Trump has likely never read this report. It was issued with little fanfare and buried in the news cycle by other unprecedented events taking place at the time. But it contains several remarkable conclusions given Trump’s unwavering “tough-on-crime” stance. For example, the report explains that “Law enforcement alone is not a cure-all for criminal behavior, nor is it a substitute for valid behavioral health systems. It cannot backstop social programs that do not adequately treat the predicate conditions of crime in the first place.”
Or this striking quote, which could have been lifted from Harris’ talking points: “While law enforcement will always have some role addressing social problems that have an impact on public safety, the Commission recommends enhanced programs and systems to reduce the reliance on law enforcement to be the first provider of social services.”
These statements are consistent with what police leaders have said for years. In 2016, former Dallas police chief David Brown observed, “Every societal failure; we put it off on the cops to solve. Not enough mental health funding—let the cops handle it. Not enough drug addiction funding—let’s give it to the cops. Here in Dallas, we’ve got a loose dogs problem—let’s have the cops chase loose dogs…. That’s too much to ask. Policing was never meant to solve all those problems.”
Crime continues to be such a polarizing issue that points of agreement like these routinely get lost in the political rhetoric, especially during election season. The focus remains on police department funding levels rather than the fundamental question of what creates safety. Here, there is widespread alignment on the idea that the scope of policing needs to be reduced and some of their responsibilities reassigned to other sectors of society and government. Recent polling shows that the public overwhelmingly rejects candidates’ scare tactics and supports comprehensive solutions where the police have an important role in public safety but are not the entire solution.

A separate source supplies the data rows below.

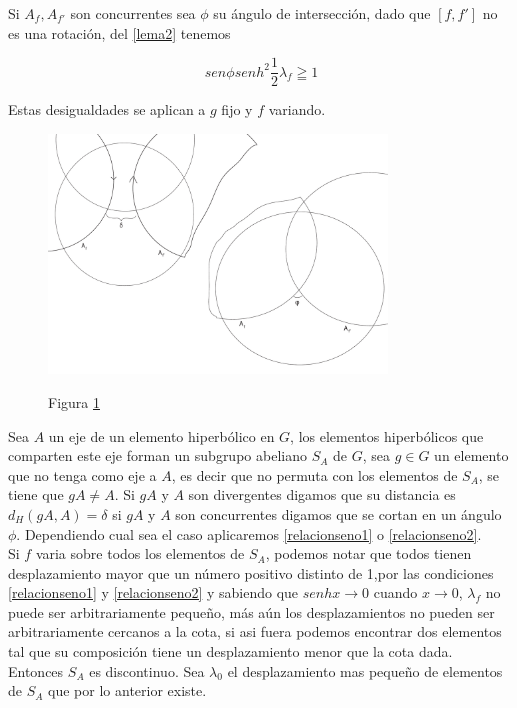 Si $A_{f},A_{f'}$ son concurrentes sea $\phi$ su \'angulo de
intersecci\'on, dado que $[f,f']$ no es una rotaci\'on,  del
\ref{lema2} tenemos

\begin{equation} \label{relacionseno2}
 \ sen \phi senh^{2}\frac{1}{2} \lambda_{f} \geqq 1
\end{equation}

Estas desigualdades se aplican a $g$ fijo y $f$ variando.



\begin{figure}[h]
  \centering
  \includegraphics[width=9cm]{lemma6-dibujo-2-4}\\
  \caption{Figura \ref{lemma6-dibujo-2-4}}\label{lemma6-dibujo-2-4}
\end{figure}


Sea $A$ un eje de un elemento hiperb\'olico en $G$, los elementos
hiperb\'olicos que comparten este eje forman un subgrupo abeliano
$S_{A}$ de $G$, sea $g \in G$ un elemento que no tenga como eje a
$A$, es decir que no permuta con los elementos de $S_{A}$, se tiene
que $gA \neq A$. Si $gA$ y $A$ son divergentes digamos que su distancia es $d_{H}(gA,A)= \delta$
si $gA$ y $A$ son concurrentes digamos que se cortan en un \'angulo $\phi$. Dependiendo cual sea el caso aplicaremos \ref{relacionseno1} o \ref{relacionseno2}. \\


Si $f$ varia sobre todos los elementos de $S_{A}$, podemos notar que
todos tienen desplazamiento mayor que un n\'umero positivo distinto
de 1,por las condiciones \ref{relacionseno1} y \ref{relacionseno2} y sabiendo que $senhx \rightarrow 0$ cuando $x \rightarrow 0 $, $\lambda_{f}$ no puede ser arbitrariamente pequeño, m\'as a\'un los desplazamientos no pueden ser arbitrariamente cercanos a la cota, si asi fuera podemos encontrar dos elementos tal que su composici\'on tiene un desplazamiento menor que la cota dada. Entonces $S_{A}$ es discontinuo. Sea $\lambda_{0}$ el desplazamiento mas pequeño de elementos de $S_{A}$ que por lo anterior existe.  \\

The good news is that investments in a preventative and holistic approach have gained traction over the past four years. Violent crime rates are trending down across the country. Cities like Baltimore, Boston, and Detroit are seeing marked decreases in violent crime, which local experts have attributed to comprehensive violence reduction strategies. In San Diego, 98 percent of calls for mental health related concerns that armed law enforcement would have responded to are now addressed by a trained mobile crisis response team staffed by a clinician.

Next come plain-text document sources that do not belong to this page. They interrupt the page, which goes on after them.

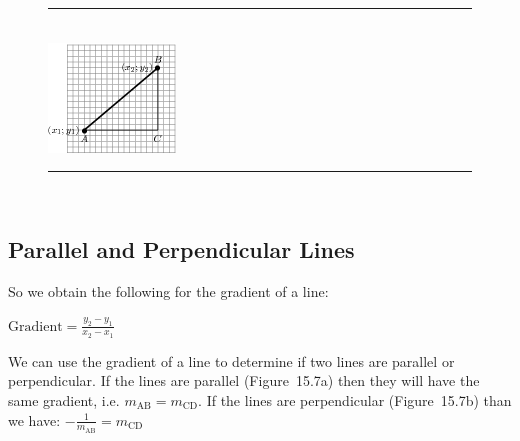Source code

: 	\begin{figure}[H] %
    \begin{center}
    \rule[.1in]{\figurerulewidth}{.005in} \\
        \label{m39108*uid42!!!underscore!!!media}\label{m39108*uid42!!!underscore!!!printimage}\includegraphics{col11306.imgs/m39108_MG10C14_018.png} %
        
      \vspace{2pt}
    \vspace{.1in}
    \rule[.1in]{\figurerulewidth}{.005in} \\
        
    \end{center}

 \end{figure}   

    \addtocounter{footnote}{-0}
\subsection{Parallel and Perpendicular Lines}    
        \label{m39108*eip-127}So we obtain the following for the gradient of a line:\par \label{m39108*id68147}\begin{math}\mathrm{Gradient}=\frac{{y}_{2}-{y}_{1}}{{x}_{2}-{x}_{1}}\end{math}\par 
        \label{m39108*eip-332}We can use the gradient of a line to determine if two lines are parallel or perpendicular. If the lines are parallel (Figure~15.7a) then they will have the same gradient, i.e. \begin{math}{m}_{\mathrm{AB}}={m}_{\mathrm{CD}}\end{math}. If the lines are perpendicular (Figure~15.7b) than we have: \begin{math}-\frac{1}{{m}_{\mathrm{AB}}}={m}_{\mathrm{CD}}\end{math}

 
    \setcounter{subfigure}{0}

The Trump commission’s report is, of course, not entirely acceptable to those committed to justice reform. But when a group of traditional law enforcement officials publicly acknowledges the limitations of its profession in a year when homicides in the U.S. were spiking, the country should take notice.
As Salt Lake City Police Chief Michael Brown testified to the commission, “We are the most expensive, least effective tool to directly impact the underlying issues of mental health and substance abuse that lead to homelessness. In essence we became the Swiss Army knife of social reform.” That approach is not fair to the police nor to the communities they serve. Just ask Trump’s own policing commission.
Ed Chung is the vice president of initiatives for Vera Action and a former senior advisor and federal prosecutor at the U.S. Department of Justice.
The views expressed in this article are the writer’s own.